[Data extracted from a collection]
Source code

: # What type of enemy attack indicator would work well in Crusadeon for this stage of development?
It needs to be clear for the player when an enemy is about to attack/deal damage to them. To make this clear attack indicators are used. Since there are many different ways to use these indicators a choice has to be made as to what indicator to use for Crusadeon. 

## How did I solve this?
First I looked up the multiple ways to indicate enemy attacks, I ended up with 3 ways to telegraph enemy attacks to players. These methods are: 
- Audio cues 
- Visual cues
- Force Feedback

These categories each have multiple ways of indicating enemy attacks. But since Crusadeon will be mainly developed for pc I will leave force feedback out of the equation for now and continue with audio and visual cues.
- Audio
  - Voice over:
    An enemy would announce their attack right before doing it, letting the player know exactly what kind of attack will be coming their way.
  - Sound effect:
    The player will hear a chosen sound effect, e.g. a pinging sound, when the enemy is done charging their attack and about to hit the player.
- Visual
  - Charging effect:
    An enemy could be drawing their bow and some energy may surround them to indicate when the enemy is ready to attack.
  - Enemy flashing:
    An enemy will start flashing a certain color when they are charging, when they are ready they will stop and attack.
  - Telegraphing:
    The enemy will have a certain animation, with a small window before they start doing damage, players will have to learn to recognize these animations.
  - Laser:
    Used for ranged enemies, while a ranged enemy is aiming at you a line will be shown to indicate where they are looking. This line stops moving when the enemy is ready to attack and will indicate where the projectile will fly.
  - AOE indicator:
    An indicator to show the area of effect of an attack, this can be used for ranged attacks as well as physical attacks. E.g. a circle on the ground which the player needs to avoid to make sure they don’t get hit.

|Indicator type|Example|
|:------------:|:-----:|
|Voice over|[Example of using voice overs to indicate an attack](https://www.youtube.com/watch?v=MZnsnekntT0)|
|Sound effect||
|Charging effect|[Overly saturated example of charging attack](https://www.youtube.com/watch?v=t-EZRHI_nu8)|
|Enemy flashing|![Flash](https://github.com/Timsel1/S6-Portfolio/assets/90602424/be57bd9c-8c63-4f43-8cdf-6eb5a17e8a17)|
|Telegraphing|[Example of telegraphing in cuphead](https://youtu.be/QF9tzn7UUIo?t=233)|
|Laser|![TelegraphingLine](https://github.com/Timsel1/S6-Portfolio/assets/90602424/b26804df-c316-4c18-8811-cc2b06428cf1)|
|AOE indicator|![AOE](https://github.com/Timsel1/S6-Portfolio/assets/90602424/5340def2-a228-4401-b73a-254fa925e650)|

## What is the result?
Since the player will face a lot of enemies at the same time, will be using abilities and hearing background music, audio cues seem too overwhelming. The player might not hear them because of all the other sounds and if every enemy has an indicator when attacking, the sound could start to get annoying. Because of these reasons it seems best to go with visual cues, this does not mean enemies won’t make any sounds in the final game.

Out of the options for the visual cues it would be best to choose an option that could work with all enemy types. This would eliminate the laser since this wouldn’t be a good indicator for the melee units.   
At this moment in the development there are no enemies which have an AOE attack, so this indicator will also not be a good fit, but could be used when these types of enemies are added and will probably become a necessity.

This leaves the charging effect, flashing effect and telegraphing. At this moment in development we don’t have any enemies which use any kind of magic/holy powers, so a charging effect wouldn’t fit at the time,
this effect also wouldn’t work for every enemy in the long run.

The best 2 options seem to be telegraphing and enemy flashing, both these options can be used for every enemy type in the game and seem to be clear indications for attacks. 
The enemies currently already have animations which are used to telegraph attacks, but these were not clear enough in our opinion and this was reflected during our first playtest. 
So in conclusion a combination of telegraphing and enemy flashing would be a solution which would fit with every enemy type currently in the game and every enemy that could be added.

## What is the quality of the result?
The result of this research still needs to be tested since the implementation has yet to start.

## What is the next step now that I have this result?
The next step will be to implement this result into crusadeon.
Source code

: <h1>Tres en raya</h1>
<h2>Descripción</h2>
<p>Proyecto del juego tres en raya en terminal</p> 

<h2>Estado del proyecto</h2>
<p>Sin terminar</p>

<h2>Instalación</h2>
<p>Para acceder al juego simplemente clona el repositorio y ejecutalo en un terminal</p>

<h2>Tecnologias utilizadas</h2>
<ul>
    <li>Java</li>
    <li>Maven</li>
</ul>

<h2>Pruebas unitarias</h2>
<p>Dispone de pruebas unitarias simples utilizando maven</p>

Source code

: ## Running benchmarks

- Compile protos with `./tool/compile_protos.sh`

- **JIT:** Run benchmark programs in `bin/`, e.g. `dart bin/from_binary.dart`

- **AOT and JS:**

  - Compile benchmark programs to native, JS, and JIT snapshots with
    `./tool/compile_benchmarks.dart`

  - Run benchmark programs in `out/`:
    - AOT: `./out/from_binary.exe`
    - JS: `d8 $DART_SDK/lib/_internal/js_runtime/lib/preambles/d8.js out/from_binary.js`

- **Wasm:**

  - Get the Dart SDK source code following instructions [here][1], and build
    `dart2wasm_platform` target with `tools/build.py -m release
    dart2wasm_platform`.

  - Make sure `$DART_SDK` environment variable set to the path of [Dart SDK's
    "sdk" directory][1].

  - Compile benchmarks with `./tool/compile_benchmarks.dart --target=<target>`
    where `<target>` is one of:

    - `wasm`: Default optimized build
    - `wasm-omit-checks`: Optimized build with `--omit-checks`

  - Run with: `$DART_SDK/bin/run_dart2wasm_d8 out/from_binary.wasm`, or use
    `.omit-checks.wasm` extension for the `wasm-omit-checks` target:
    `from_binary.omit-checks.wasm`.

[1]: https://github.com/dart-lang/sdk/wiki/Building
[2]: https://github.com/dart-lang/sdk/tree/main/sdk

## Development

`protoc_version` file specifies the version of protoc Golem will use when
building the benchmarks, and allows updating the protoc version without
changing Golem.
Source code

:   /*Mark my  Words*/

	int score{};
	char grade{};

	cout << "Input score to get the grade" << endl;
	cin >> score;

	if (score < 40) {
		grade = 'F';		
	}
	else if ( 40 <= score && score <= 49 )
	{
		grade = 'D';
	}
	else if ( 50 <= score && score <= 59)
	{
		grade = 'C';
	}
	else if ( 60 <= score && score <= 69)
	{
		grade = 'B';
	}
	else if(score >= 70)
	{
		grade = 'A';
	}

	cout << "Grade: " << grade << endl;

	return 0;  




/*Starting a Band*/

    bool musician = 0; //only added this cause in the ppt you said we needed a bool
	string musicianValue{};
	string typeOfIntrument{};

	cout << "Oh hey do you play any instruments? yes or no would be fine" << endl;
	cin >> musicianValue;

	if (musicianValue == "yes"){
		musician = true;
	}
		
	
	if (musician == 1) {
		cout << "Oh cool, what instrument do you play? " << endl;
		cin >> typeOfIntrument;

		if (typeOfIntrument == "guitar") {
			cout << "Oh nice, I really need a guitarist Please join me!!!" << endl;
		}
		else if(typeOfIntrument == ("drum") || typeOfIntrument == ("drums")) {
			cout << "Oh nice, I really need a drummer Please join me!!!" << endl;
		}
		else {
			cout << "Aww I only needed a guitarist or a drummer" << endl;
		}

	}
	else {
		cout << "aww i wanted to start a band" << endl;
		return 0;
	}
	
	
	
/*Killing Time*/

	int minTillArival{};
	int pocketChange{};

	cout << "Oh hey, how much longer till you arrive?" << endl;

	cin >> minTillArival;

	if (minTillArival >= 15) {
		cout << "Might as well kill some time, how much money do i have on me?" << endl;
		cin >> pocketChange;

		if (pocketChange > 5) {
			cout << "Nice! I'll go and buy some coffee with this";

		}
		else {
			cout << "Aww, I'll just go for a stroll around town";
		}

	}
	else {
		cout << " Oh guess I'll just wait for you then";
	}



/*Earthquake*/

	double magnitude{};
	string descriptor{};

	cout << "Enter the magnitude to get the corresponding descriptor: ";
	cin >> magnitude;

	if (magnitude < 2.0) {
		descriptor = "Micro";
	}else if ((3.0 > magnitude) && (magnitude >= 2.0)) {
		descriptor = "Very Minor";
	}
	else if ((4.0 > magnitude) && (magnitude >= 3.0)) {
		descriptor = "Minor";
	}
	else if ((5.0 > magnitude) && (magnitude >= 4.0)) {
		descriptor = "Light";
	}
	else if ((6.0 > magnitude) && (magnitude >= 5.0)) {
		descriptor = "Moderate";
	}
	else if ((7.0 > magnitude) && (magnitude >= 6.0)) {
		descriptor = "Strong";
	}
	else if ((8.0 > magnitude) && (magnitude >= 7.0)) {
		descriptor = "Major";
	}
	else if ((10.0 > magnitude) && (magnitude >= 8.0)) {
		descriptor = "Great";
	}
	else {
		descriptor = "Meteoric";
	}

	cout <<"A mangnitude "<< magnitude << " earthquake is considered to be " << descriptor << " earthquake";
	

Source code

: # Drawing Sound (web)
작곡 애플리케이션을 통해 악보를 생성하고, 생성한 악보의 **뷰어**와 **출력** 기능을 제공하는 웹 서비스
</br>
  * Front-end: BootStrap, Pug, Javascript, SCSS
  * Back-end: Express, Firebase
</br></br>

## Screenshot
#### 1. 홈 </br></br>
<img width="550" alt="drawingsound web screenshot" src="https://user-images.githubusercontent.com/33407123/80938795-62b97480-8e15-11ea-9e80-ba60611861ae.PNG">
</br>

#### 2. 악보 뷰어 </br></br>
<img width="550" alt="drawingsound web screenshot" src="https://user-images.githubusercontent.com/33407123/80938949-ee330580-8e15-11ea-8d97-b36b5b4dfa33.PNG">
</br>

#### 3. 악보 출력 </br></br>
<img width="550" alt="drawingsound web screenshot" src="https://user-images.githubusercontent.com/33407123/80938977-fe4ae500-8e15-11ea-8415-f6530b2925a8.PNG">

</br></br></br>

▶ Work to be completed
Line count for "every": state how many lines of the records contain it, and give only the number.

▶ Task answer
4